Collected data:
=-=-=-=-=

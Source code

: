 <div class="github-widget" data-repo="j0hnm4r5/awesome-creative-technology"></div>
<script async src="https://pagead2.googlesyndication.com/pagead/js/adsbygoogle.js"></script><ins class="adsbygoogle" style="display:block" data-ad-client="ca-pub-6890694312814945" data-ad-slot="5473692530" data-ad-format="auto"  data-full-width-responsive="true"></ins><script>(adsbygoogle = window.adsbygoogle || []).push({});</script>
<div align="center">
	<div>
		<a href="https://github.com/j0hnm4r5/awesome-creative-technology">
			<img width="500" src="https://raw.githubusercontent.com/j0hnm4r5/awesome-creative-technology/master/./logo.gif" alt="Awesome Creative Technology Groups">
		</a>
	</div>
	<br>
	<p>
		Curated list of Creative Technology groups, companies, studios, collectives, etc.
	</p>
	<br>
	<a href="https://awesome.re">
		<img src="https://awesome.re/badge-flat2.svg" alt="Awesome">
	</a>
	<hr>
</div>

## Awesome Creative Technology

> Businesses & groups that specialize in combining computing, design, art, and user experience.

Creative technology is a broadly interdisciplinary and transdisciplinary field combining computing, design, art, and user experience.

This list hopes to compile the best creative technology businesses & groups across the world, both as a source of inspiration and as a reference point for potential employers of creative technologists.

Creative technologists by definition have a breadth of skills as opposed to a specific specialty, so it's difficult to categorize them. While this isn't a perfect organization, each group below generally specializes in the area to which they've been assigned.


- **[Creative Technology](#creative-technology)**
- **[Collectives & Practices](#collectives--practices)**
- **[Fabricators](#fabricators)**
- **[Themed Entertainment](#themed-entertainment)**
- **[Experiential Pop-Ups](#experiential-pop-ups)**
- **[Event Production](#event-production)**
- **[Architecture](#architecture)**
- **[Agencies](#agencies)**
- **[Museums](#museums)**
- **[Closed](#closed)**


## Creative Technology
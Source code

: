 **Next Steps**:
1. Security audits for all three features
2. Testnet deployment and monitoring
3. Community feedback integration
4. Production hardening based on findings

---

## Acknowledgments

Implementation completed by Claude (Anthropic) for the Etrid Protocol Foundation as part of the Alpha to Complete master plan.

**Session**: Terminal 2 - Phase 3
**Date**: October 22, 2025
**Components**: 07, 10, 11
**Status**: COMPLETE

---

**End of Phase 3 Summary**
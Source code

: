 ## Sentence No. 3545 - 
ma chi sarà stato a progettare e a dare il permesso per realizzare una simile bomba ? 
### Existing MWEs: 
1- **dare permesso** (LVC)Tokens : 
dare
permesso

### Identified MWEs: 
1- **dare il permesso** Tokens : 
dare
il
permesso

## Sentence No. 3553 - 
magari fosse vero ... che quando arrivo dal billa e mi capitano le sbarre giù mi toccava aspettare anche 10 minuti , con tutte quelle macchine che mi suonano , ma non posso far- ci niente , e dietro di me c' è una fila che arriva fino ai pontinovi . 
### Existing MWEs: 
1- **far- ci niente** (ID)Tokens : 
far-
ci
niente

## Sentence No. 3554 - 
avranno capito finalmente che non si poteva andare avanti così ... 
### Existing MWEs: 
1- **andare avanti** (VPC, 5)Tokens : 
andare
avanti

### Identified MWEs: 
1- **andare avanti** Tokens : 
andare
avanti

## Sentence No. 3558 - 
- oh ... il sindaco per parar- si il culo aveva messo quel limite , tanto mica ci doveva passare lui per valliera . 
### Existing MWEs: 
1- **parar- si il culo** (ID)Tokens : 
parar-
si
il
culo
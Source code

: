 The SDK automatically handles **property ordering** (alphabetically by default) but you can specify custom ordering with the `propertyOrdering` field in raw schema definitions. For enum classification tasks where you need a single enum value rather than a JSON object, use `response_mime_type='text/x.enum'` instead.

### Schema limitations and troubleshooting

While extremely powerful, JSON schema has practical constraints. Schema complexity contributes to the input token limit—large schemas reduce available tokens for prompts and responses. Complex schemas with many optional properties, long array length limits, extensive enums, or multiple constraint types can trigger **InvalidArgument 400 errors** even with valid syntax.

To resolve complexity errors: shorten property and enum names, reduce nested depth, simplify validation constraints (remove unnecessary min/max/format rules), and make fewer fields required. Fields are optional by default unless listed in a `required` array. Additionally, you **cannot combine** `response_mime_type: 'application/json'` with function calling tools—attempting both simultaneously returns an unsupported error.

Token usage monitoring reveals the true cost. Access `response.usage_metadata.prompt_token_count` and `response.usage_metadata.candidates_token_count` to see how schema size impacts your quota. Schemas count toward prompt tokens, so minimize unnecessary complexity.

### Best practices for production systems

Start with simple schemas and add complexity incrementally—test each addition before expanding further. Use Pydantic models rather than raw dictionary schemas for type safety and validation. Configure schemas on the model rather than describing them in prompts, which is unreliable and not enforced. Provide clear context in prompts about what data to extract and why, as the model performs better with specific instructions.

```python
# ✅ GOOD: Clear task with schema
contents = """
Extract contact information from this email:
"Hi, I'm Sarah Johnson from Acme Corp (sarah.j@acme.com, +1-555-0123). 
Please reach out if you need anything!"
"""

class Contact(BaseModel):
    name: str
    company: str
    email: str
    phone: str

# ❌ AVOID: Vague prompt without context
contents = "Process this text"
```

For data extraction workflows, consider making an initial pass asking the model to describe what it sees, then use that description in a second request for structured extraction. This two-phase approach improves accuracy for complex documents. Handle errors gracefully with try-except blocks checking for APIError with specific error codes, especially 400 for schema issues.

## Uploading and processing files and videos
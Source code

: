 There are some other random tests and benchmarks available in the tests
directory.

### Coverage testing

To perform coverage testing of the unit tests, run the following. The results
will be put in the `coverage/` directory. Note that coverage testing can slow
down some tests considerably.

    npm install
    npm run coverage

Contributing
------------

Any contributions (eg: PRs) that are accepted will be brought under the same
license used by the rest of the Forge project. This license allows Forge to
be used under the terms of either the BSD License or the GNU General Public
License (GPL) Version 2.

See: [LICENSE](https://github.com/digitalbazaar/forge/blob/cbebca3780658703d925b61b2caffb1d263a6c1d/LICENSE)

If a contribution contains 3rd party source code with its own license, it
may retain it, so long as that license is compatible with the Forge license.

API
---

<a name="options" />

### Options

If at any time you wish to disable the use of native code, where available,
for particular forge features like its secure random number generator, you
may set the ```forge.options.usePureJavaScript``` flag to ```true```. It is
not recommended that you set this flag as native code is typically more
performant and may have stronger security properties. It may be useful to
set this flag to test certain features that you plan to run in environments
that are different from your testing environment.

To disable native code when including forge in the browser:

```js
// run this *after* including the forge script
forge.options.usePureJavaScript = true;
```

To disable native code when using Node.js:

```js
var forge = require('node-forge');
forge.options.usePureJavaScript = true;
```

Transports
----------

=-=-=-=-=

EXERCISE REQUIREMENTS:
Please give back all of the data exactly as it appears.

TASK SOLUTION:
Source code

: <div class="github-widget" data-repo="j0hnm4r5/awesome-creative-technology"></div>
<script async src="https://pagead2.googlesyndication.com/pagead/js/adsbygoogle.js"></script><ins class="adsbygoogle" style="display:block" data-ad-client="ca-pub-6890694312814945" data-ad-slot="5473692530" data-ad-format="auto"  data-full-width-responsive="true"></ins><script>(adsbygoogle = window.adsbygoogle || []).push({});</script>
<div align="center">
	<div>
		<a href="https://github.com/j0hnm4r5/awesome-creative-technology">
			<img width="500" src="https://raw.githubusercontent.com/j0hnm4r5/awesome-creative-technology/master/./logo.gif" alt="Awesome Creative Technology Groups">
		</a>
	</div>
	<br>
	<p>
		Curated list of Creative Technology groups, companies, studios, collectives, etc.
	</p>
	<br>
	<a href="https://awesome.re">
		<img src="https://awesome.re/badge-flat2.svg" alt="Awesome">
	</a>
	<hr>
</div>

## Awesome Creative Technology

> Businesses & groups that specialize in combining computing, design, art, and user experience.

Creative technology is a broadly interdisciplinary and transdisciplinary field combining computing, design, art, and user experience.

This list hopes to compile the best creative technology businesses & groups across the world, both as a source of inspiration and as a reference point for potential employers of creative technologists.

Creative technologists by definition have a breadth of skills as opposed to a specific specialty, so it's difficult to categorize them. While this isn't a perfect organization, each group below generally specializes in the area to which they've been assigned.


- **[Creative Technology](#creative-technology)**
- **[Collectives & Practices](#collectives--practices)**
- **[Fabricators](#fabricators)**
- **[Themed Entertainment](#themed-entertainment)**
- **[Experiential Pop-Ups](#experiential-pop-ups)**
- **[Event Production](#event-production)**
- **[Architecture](#architecture)**
- **[Agencies](#agencies)**
- **[Museums](#museums)**
- **[Closed](#closed)**


## Creative Technology
Source code

: **Next Steps**:
1. Security audits for all three features
2. Testnet deployment and monitoring
3. Community feedback integration
4. Production hardening based on findings

---

## Acknowledgments

Implementation completed by Claude (Anthropic) for the Etrid Protocol Foundation as part of the Alpha to Complete master plan.

**Session**: Terminal 2 - Phase 3
**Date**: October 22, 2025
**Components**: 07, 10, 11
**Status**: COMPLETE

---

**End of Phase 3 Summary**
Source code

: ## Sentence No. 3545 - 
ma chi sarà stato a progettare e a dare il permesso per realizzare una simile bomba ? 
### Existing MWEs: 
1- **dare permesso** (LVC)Tokens : 
dare
permesso

### Identified MWEs: 
1- **dare il permesso** Tokens : 
dare
il
permesso

## Sentence No. 3553 - 
magari fosse vero ... che quando arrivo dal billa e mi capitano le sbarre giù mi toccava aspettare anche 10 minuti , con tutte quelle macchine che mi suonano , ma non posso far- ci niente , e dietro di me c' è una fila che arriva fino ai pontinovi . 
### Existing MWEs: 
1- **far- ci niente** (ID)Tokens : 
far-
ci
niente

## Sentence No. 3554 - 
avranno capito finalmente che non si poteva andare avanti così ... 
### Existing MWEs: 
1- **andare avanti** (VPC, 5)Tokens : 
andare
avanti

### Identified MWEs: 
1- **andare avanti** Tokens : 
andare
avanti

## Sentence No. 3558 - 
- oh ... il sindaco per parar- si il culo aveva messo quel limite , tanto mica ci doveva passare lui per valliera . 
### Existing MWEs: 
1- **parar- si il culo** (ID)Tokens : 
parar-
si
il
culo
Source code

: The SDK automatically handles **property ordering** (alphabetically by default) but you can specify custom ordering with the `propertyOrdering` field in raw schema definitions. For enum classification tasks where you need a single enum value rather than a JSON object, use `response_mime_type='text/x.enum'` instead.

### Schema limitations and troubleshooting

While extremely powerful, JSON schema has practical constraints. Schema complexity contributes to the input token limit—large schemas reduce available tokens for prompts and responses. Complex schemas with many optional properties, long array length limits, extensive enums, or multiple constraint types can trigger **InvalidArgument 400 errors** even with valid syntax.

To resolve complexity errors: shorten property and enum names, reduce nested depth, simplify validation constraints (remove unnecessary min/max/format rules), and make fewer fields required. Fields are optional by default unless listed in a `required` array. Additionally, you **cannot combine** `response_mime_type: 'application/json'` with function calling tools—attempting both simultaneously returns an unsupported error.

Token usage monitoring reveals the true cost. Access `response.usage_metadata.prompt_token_count` and `response.usage_metadata.candidates_token_count` to see how schema size impacts your quota. Schemas count toward prompt tokens, so minimize unnecessary complexity.

### Best practices for production systems

Start with simple schemas and add complexity incrementally—test each addition before expanding further. Use Pydantic models rather than raw dictionary schemas for type safety and validation. Configure schemas on the model rather than describing them in prompts, which is unreliable and not enforced. Provide clear context in prompts about what data to extract and why, as the model performs better with specific instructions.

```python
# ✅ GOOD: Clear task with schema
contents = """
Extract contact information from this email:
"Hi, I'm Sarah Johnson from Acme Corp (sarah.j@acme.com, +1-555-0123). 
Please reach out if you need anything!"
"""

class Contact(BaseModel):
    name: str
    company: str
    email: str
    phone: str

# ❌ AVOID: Vague prompt without context
contents = "Process this text"
```

For data extraction workflows, consider making an initial pass asking the model to describe what it sees, then use that description in a second request for structured extraction. This two-phase approach improves accuracy for complex documents. Handle errors gracefully with try-except blocks checking for APIError with specific error codes, especially 400 for schema issues.

## Uploading and processing files and videos
Source code

: There are some other random tests and benchmarks available in the tests
directory.

### Coverage testing

To perform coverage testing of the unit tests, run the following. The results
will be put in the `coverage/` directory. Note that coverage testing can slow
down some tests considerably.

    npm install
    npm run coverage

Contributing
------------

Any contributions (eg: PRs) that are accepted will be brought under the same
license used by the rest of the Forge project. This license allows Forge to
be used under the terms of either the BSD License or the GNU General Public
License (GPL) Version 2.

See: [LICENSE](https://github.com/digitalbazaar/forge/blob/cbebca3780658703d925b61b2caffb1d263a6c1d/LICENSE)

If a contribution contains 3rd party source code with its own license, it
may retain it, so long as that license is compatible with the Forge license.

API
---

<a name="options" />

### Options

If at any time you wish to disable the use of native code, where available,
for particular forge features like its secure random number generator, you
may set the ```forge.options.usePureJavaScript``` flag to ```true```. It is
not recommended that you set this flag as native code is typically more
performant and may have stronger security properties. It may be useful to
set this flag to test certain features that you plan to run in environments
that are different from your testing environment.

To disable native code when including forge in the browser:

```js
// run this *after* including the forge script
forge.options.usePureJavaScript = true;
```

To disable native code when using Node.js:

```js
var forge = require('node-forge');
forge.options.usePureJavaScript = true;
```

Transports
----------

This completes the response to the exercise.